Coping | IBD | Ostomy
Hi, I am Carol. I was diagnosed with Crohn’s when I was in 3rd grade, and have been dealing with it off and on ever since. January 2014, at the age of 25, I thought the world was ending. My Crohn’s was the worst it had ever been, and I had lost so much weight; weighing under 100 pounds. I was checked into the hospital and told that I needed a temporary colostomy to prevent further problems.
As a young single woman, I was devastated, but I had the surgery. A few months later, I realized the doctors had made the right decision. I had gotten back to my normal weight and could get back to living my life. I used that next year or so to do things that, a year ago, I would have never done. I went hiking and camping all over PA/MD/NJ, went to Iceland, went skydiving, and even did the Crohn’s and Colitis Foundation 5k only 5 months after my surgery. I met the love of my life, Jordan, and got engaged. I got a new job a year ago, as a Senior IT Business Analyst and moved to northern VA. The last 3 years have been amazing.
One thing I wish others understood about having Crohn’s disease is that it is a lot more than just an upset stomach or having one bad day. When I am having a flare, I can be okay one day, and then feel unable to get out of bed for days. I have always tried to put on a smile and a brave face for events and important work commitments. Sometimes, this does seem impossibly hard, and usually those who really know me, and are true friends, know something is wrong. I have always just pushed myself knowing there may be consequences. I can’t count the number presentations for school and work where I threw up directly after. Again, others often don’t understand that Crohn’s disease is chronic- even if the medicine is working, stress, and other factors may make me feel bad at any given time.
Hearing a doctor tell you the medication options aren’t great for my various problems is extremely hard. In more severe cases, like mine, inflammation in the stomach can can be painful due to fistulas and other problems. Unfortunately, Crohn’s doesn’t just affect your stomach, it can cause fatigue and joint pain. So, yeah, sometimes this leaves me defeated.
As for living with an ostomy, it is something that I have come to accept. Of course its not something I have talked a lot about, mostly because they are stigmatized. Sometimes people wonder why on earth I would have gotten one. This is mostly just because people don’t understand the struggles you can go through before getting one. Others don’t know what to say… the right response is “Wow, you are a really strong person. :)” For me, it has just become a part of me and pretty much saved my life. If you met me, would you even know unless I told you? No. If anything, my ostomy has made me able to face anything. It has given me a different outlook on life, and really taught me to not sweat the small stuff.
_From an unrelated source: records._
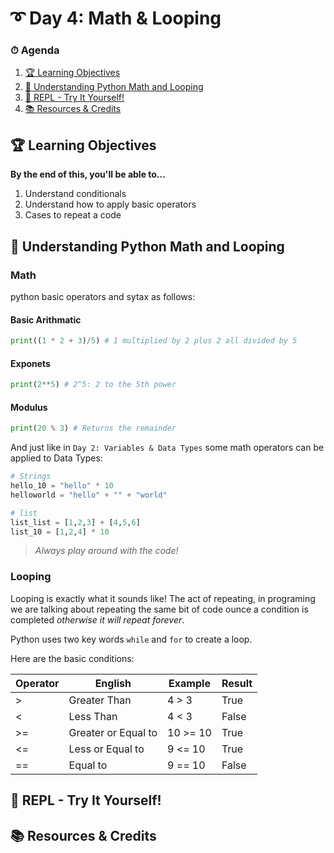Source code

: # ➰ Day 4: Math & Looping

### ⏱ Agenda

1. [🏆 Learning Objectives]()
1. [📖 Understanding Python Math and Looping]()
1. [🐍 REPL - Try It Yourself!]()
1. [📚 Resources & Credits]()

## 🏆 Learning Objectives

**By the end of this, you'll be able to...**

1. Understand conditionals
1. Understand how to apply basic operators
1. Cases to repeat a code

## 📖 Understanding Python Math and Looping
### Math
python basic operators and sytax as follows:
#### Basic Arithmatic
```python
print((1 * 2 + 3)/5) # 1 multiplied by 2 plus 2 all divided by 5
```
#### Exponets
```python
print(2**5) # 2^5: 2 to the 5th power
```
#### Modulus
```python
print(20 % 3) # Returns the remainder
```
And just like in `Day 2: Variables & Data Types` some math operators can be applied to Data Types:
```python
# Strings
hello_10 = "hello" * 10
helloworld = "hello" + "" + "world"

# list 
list_list = [1,2,3] + [4,5,6]
list_10 = [1,2,4] * 10
```
> _Always play around with the code!_
### Looping
Looping is exactly what it sounds like! The act of repeating, in programing we are talking about repeating the same bit of code ounce a condition is completed _otherwise it will repeat forever_.

Python uses two key words `while` and `for` to create a loop.

Here are the basic conditions: 

| Operator | English             | Example              | Result |
|----------|---------------------|----------------------|--------|
| >        | Greater Than        | 4 > 3                | True   |
| <        | Less Than           | 4 < 3                | False  |
| >=       | Greater or Equal to | 10 >= 10             | True   |
| <=       | Less or Equal to    | 9 <= 10              | True   |
| ==       | Equal to            | 9 == 10              | False  |



## 🐍 REPL - Try It Yourself!

## 📚 Resources & Credits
I would love to help anyone who is still in the “negative” stage of having an ostomy. I was incredibly lucky to have been surrounded by amazing people at the time of my surgery and after. They really shaped my positive outlook. Being apart of the Girls With Guts organization has also been amazing for me. I recently have been undergoing more surgeries, and I know I have a whole team ready to support me. With them by my side, I can keep living my life.